Who Has to File a 5500 for Health Insurance?
Navigate the complexities of Form 5500 for health and welfare plans. Understand your ERISA filing obligations, required information, and submission process.
Navigate the complexities of Form 5500 for health and welfare plans. Understand your ERISA filing obligations, required information, and submission process.
Form 5500 is an annual report required by the Employee Retirement Income Security Act of 1974 (ERISA) for most employee benefit plans. It provides government agencies like the Department of Labor (DOL) and the Internal Revenue Service (IRS) with essential information about a plan’s financial health, operations, and compliance. This discussion focuses on Form 5500’s application to health and welfare benefit plans, ensuring transparency and accountability in their administration.
ERISA establishes minimum standards for most private industry health and pension plans to protect participants. Form 5500 gathers information about employee welfare benefit plans, which provide benefits other than retirement income.
Welfare benefit plans include medical, surgical, hospital, dental, vision, and prescription drug coverage. They also cover benefits for sickness, accident, disability, or death, such as short-term and long-term disability, group life insurance, and accidental death and dismemberment. Health reimbursement arrangements (HRAs) and health flexible spending accounts (FSAs) are also welfare benefit plans. These benefits generally fall under ERISA’s purview, whether self-funded or fully insured.
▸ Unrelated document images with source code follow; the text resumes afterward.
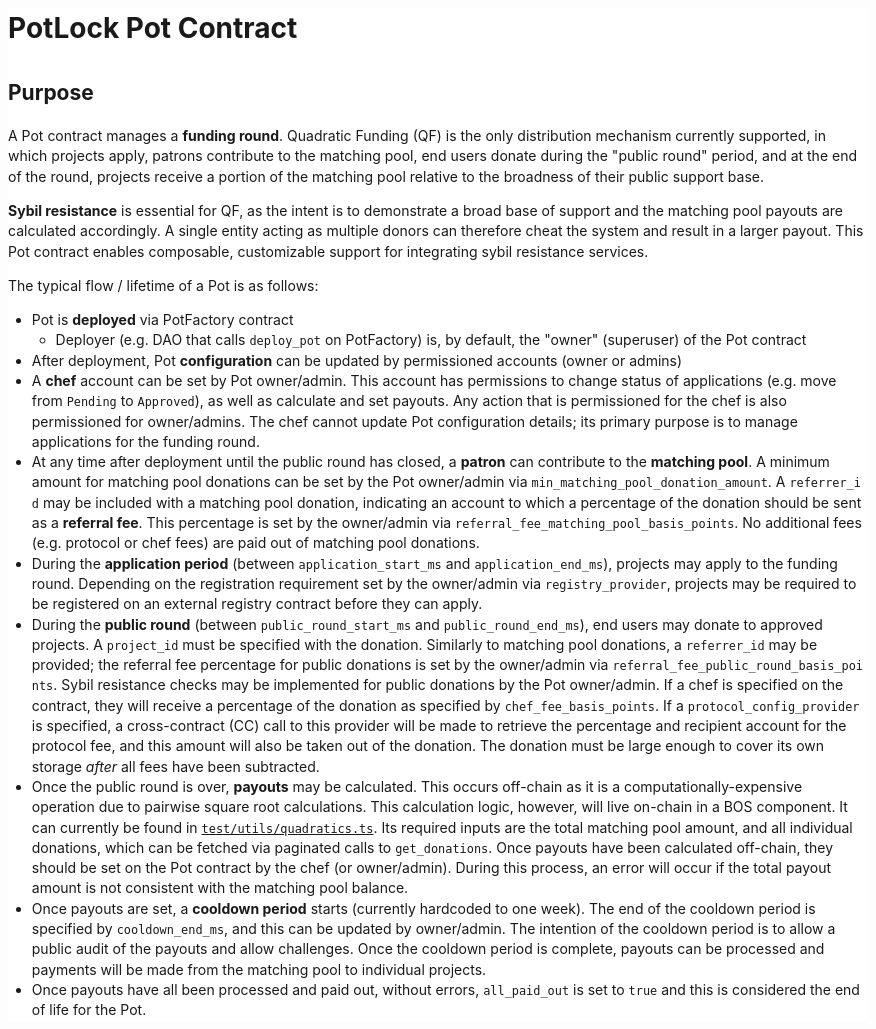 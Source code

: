 # PotLock Pot Contract

## Purpose

A Pot contract manages a **funding round**. Quadratic Funding (QF) is the only distribution mechanism currently supported, in which projects apply, patrons contribute to the matching pool, end users donate during the "public round" period, and at the end of the round, projects receive a portion of the matching pool relative to the broadness of their public support base.

**Sybil resistance** is essential for QF, as the intent is to demonstrate a broad base of support and the matching pool payouts are calculated accordingly. A single entity acting as multiple donors can therefore cheat the system and result in a larger payout. This Pot contract enables composable, customizable support for integrating sybil resistance services.

The typical flow / lifetime of a Pot is as follows:

- Pot is **deployed** via PotFactory contract
  - Deployer (e.g. DAO that calls `deploy_pot` on PotFactory) is, by default, the "owner" (superuser) of the Pot contract
- After deployment, Pot **configuration** can be updated by permissioned accounts (owner or admins)
- A **chef** account can be set by Pot owner/admin. This account has permissions to change status of applications (e.g. move from `Pending` to `Approved`), as well as calculate and set payouts. Any action that is permissioned for the chef is also permissioned for owner/admins. The chef cannot update Pot configuration details; its primary purpose is to manage applications for the funding round.
- At any time after deployment until the public round has closed, a **patron** can contribute to the **matching pool**. A minimum amount for matching pool donations can be set by the Pot owner/admin via `min_matching_pool_donation_amount`. A `referrer_id` may be included with a matching pool donation, indicating an account to which a percentage of the donation should be sent as a **referral fee**. This percentage is set by the owner/admin via `referral_fee_matching_pool_basis_points`. No additional fees (e.g. protocol or chef fees) are paid out of matching pool donations.
- During the **application period** (between `application_start_ms` and `application_end_ms`), projects may apply to the funding round. Depending on the registration requirement set by the owner/admin via `registry_provider`, projects may be required to be registered on an external registry contract before they can apply.
- During the **public round** (between `public_round_start_ms` and `public_round_end_ms`), end users may donate to approved projects. A `project_id` must be specified with the donation. Similarly to matching pool donations, a `referrer_id` may be provided; the referral fee percentage for public donations is set by the owner/admin via `referral_fee_public_round_basis_points`. Sybil resistance checks may be implemented for public donations by the Pot owner/admin. If a chef is specified on the contract, they will receive a percentage of the donation as specified by `chef_fee_basis_points`. If a `protocol_config_provider` is specified, a cross-contract (CC) call to this provider will be made to retrieve the percentage and recipient account for the protocol fee, and this amount will also be taken out of the donation. The donation must be large enough to cover its own storage _after_ all fees have been subtracted.
- Once the public round is over, **payouts** may be calculated. This occurs off-chain as it is a computationally-expensive operation due to pairwise square root calculations. This calculation logic, however, will live on-chain in a BOS component. It can currently be found in [`test/utils/quadratics.ts`](../test/utils/quadratics.ts). Its required inputs are the total matching pool amount, and all individual donations, which can be fetched via paginated calls to `get_donations`. Once payouts have been calculated off-chain, they should be set on the Pot contract by the chef (or owner/admin). During this process, an error will occur if the total payout amount is not consistent with the matching pool balance.
- Once payouts are set, a **cooldown period** starts (currently hardcoded to one week). The end of the cooldown period is specified by `cooldown_end_ms`, and this can be updated by owner/admin. The intention of the cooldown period is to allow a public audit of the payouts and allow challenges. Once the cooldown period is complete, payouts can be processed and payments will be made from the matching pool to individual projects.
- Once payouts have all been processed and paid out, without errors, `all_paid_out` is set to `true` and this is considered the end of life for the Pot.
A plan’s filing obligation for Form 5500 depends on the number of participants. Plans typically need to file if they cover 100 or more participants at the beginning of the plan year. This threshold distinguishes between “large plans” and “small plans,” with large plans usually facing more extensive reporting requirements.
For welfare benefit plans, a “participant” includes current employees enrolled in the plan and former employees receiving benefits like COBRA or retiree medical coverage. It also includes former employees eligible to elect COBRA coverage. Dependents are not counted as participants.
Several common exemptions can relieve a plan from the Form 5500 filing requirement. Small welfare benefit plans, with fewer than 100 participants at the beginning of the plan year, are exempt if they are unfunded, fully insured, or a combination. An unfunded plan pays benefits directly from the employer’s general assets, while a fully insured plan provides benefits exclusively through insurance policies. If a small plan uses a trust or separate fund to pay benefits, it is generally considered funded and may still be required to file.
Governmental plans, established by governmental entities, are exempt from ERISA and Form 5500 filing requirements. Church plans, maintained by churches or associations of churches, are also exempt. “Top hat” plans, unfunded plans for a select group of management or highly compensated employees, are generally exempt from most ERISA provisions, including annual reporting.
The plan administrator, typically the employer sponsoring the plan, is legally responsible for filing Form 5500. They must ensure the form is filed accurately and on time, even if preparation is delegated. Failure to comply can result in significant penalties from the Department of Labor and the IRS, potentially reaching thousands of dollars per day.
Preparing Form 5500 requires gathering specific information and documentation for the reporting year. This includes plan identification details like the official name, Employer Identification Number (EIN), and information about the plan sponsor and administrator. The participant count at both the beginning and end of the plan year is also required.
Self-funded plans need comprehensive financial information, including details on plan assets, liabilities, income, and expenses. Insured plans must provide information about their insurance carriers, premiums paid, and total claims paid. This data is reported on Schedule A (Insurance Information), which must be attached to Form 5500 if benefits are provided by an insurance company. Schedule A details commissions and fees paid to agents or brokers.
Information regarding service providers and their compensation from the plan is reported on Schedule C (Service Provider Information). This schedule must be attached if a service provider received $5,000 or more in direct or indirect compensation from the plan during the year. For funded plans, Schedule H (Financial Information) or Schedule I (Financial Information—Small Plan) may be required, depending on plan size. Accurate record-keeping throughout the plan year is crucial for compiling this detailed information.
Once compiled, Form 5500 and its applicable schedules must be filed electronically through the ERISA Filing Acceptance System 2 (EFAST2). This system, developed jointly by the DOL, IRS, and Pension Benefit Guaranty Corporation (PBGC), streamlines the submission and processing of these annual reports. Filers can use EFAST2-approved vendor software or the DOL’s IFILE website to prepare and submit the form.
The standard filing deadline for Form 5500 is the last day of the seventh month following the end of the plan year. For calendar year plans, the due date is typically July 31 of the following year. An extension can be requested by filing Form 5558 (Application for Extension of Time to File Certain Employee Plan Returns) with the IRS. Filing Form 5558 by the original due date automatically grants a 2.5-month extension, typically pushing the deadline to October 15 for calendar year plans. As of January 1, 2025, Form 5558 can be filed electronically through EFAST2 or on paper.
After submission through EFAST2, filers receive a confirmation of receipt. Retain a copy of the filed Form 5500, including any required electronic signatures. Form 5500 is a public document and becomes available on the Department of Labor’s website once successfully filed.